**EXERCISE BRIEF:** Return every line below exactly as written.
[SUPPLIED RECORDS — start]
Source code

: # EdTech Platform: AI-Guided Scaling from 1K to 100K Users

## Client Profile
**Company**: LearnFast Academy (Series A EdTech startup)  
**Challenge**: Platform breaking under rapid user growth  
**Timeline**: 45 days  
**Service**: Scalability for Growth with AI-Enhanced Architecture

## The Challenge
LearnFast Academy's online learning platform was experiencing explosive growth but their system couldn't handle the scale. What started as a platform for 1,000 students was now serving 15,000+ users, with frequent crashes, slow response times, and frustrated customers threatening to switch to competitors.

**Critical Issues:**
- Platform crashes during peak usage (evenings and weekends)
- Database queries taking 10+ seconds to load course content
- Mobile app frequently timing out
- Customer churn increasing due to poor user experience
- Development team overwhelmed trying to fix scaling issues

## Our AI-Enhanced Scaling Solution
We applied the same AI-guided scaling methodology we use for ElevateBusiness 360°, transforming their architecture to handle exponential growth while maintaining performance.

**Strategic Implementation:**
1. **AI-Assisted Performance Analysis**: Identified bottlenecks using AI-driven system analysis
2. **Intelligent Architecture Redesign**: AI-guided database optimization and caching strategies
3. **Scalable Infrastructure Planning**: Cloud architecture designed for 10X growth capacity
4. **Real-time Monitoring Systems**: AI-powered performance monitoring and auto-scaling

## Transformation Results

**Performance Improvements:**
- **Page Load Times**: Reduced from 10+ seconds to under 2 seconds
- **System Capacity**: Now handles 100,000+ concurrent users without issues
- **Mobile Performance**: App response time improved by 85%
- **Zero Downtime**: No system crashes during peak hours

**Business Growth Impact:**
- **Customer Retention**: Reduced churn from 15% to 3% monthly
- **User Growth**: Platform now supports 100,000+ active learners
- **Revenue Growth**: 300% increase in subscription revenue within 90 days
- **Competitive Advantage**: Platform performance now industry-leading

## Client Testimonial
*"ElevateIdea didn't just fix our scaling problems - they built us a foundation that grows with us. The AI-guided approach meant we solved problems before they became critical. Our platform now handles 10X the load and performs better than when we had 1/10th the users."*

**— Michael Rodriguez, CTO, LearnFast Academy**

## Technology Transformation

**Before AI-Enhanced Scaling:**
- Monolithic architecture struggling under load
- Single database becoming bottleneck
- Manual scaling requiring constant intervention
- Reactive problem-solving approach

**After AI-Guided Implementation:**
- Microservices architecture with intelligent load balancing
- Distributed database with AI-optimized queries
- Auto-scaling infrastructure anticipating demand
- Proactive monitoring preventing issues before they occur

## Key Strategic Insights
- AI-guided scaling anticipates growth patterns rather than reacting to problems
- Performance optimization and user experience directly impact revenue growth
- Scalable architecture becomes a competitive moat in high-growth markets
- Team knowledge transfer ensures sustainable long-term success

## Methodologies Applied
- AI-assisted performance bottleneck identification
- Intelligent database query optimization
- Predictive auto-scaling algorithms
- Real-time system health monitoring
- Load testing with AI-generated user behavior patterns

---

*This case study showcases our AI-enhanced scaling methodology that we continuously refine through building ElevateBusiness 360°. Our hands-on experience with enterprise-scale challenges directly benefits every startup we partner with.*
[SUPPLIED RECORDS — finish]
**WRITTEN SOLUTION:**
Source code

: # EdTech Platform: AI-Guided Scaling from 1K to 100K Users

## Client Profile
**Company**: LearnFast Academy (Series A EdTech startup)  
**Challenge**: Platform breaking under rapid user growth  
**Timeline**: 45 days  
**Service**: Scalability for Growth with AI-Enhanced Architecture

## The Challenge
LearnFast Academy's online learning platform was experiencing explosive growth but their system couldn't handle the scale. What started as a platform for 1,000 students was now serving 15,000+ users, with frequent crashes, slow response times, and frustrated customers threatening to switch to competitors.

**Critical Issues:**
- Platform crashes during peak usage (evenings and weekends)
- Database queries taking 10+ seconds to load course content
- Mobile app frequently timing out
- Customer churn increasing due to poor user experience
- Development team overwhelmed trying to fix scaling issues

## Our AI-Enhanced Scaling Solution
We applied the same AI-guided scaling methodology we use for ElevateBusiness 360°, transforming their architecture to handle exponential growth while maintaining performance.

**Strategic Implementation:**
1. **AI-Assisted Performance Analysis**: Identified bottlenecks using AI-driven system analysis
2. **Intelligent Architecture Redesign**: AI-guided database optimization and caching strategies
3. **Scalable Infrastructure Planning**: Cloud architecture designed for 10X growth capacity
4. **Real-time Monitoring Systems**: AI-powered performance monitoring and auto-scaling

## Transformation Results

**Performance Improvements:**
- **Page Load Times**: Reduced from 10+ seconds to under 2 seconds
- **System Capacity**: Now handles 100,000+ concurrent users without issues
- **Mobile Performance**: App response time improved by 85%
- **Zero Downtime**: No system crashes during peak hours

**Business Growth Impact:**
- **Customer Retention**: Reduced churn from 15% to 3% monthly
- **User Growth**: Platform now supports 100,000+ active learners
- **Revenue Growth**: 300% increase in subscription revenue within 90 days
- **Competitive Advantage**: Platform performance now industry-leading

## Client Testimonial
*"ElevateIdea didn't just fix our scaling problems - they built us a foundation that grows with us. The AI-guided approach meant we solved problems before they became critical. Our platform now handles 10X the load and performs better than when we had 1/10th the users."*

**— Michael Rodriguez, CTO, LearnFast Academy**

## Technology Transformation

**Before AI-Enhanced Scaling:**
- Monolithic architecture struggling under load
- Single database becoming bottleneck
- Manual scaling requiring constant intervention
- Reactive problem-solving approach

**After AI-Guided Implementation:**
- Microservices architecture with intelligent load balancing
- Distributed database with AI-optimized queries
- Auto-scaling infrastructure anticipating demand
- Proactive monitoring preventing issues before they occur

## Key Strategic Insights
- AI-guided scaling anticipates growth patterns rather than reacting to problems
- Performance optimization and user experience directly impact revenue growth
- Scalable architecture becomes a competitive moat in high-growth markets
- Team knowledge transfer ensures sustainable long-term success

## Methodologies Applied
- AI-assisted performance bottleneck identification
- Intelligent database query optimization
- Predictive auto-scaling algorithms
- Real-time system health monitoring
- Load testing with AI-generated user behavior patterns

---

*This case study showcases our AI-enhanced scaling methodology that we continuously refine through building ElevateBusiness 360°. Our hands-on experience with enterprise-scale challenges directly benefits every startup we partner with.*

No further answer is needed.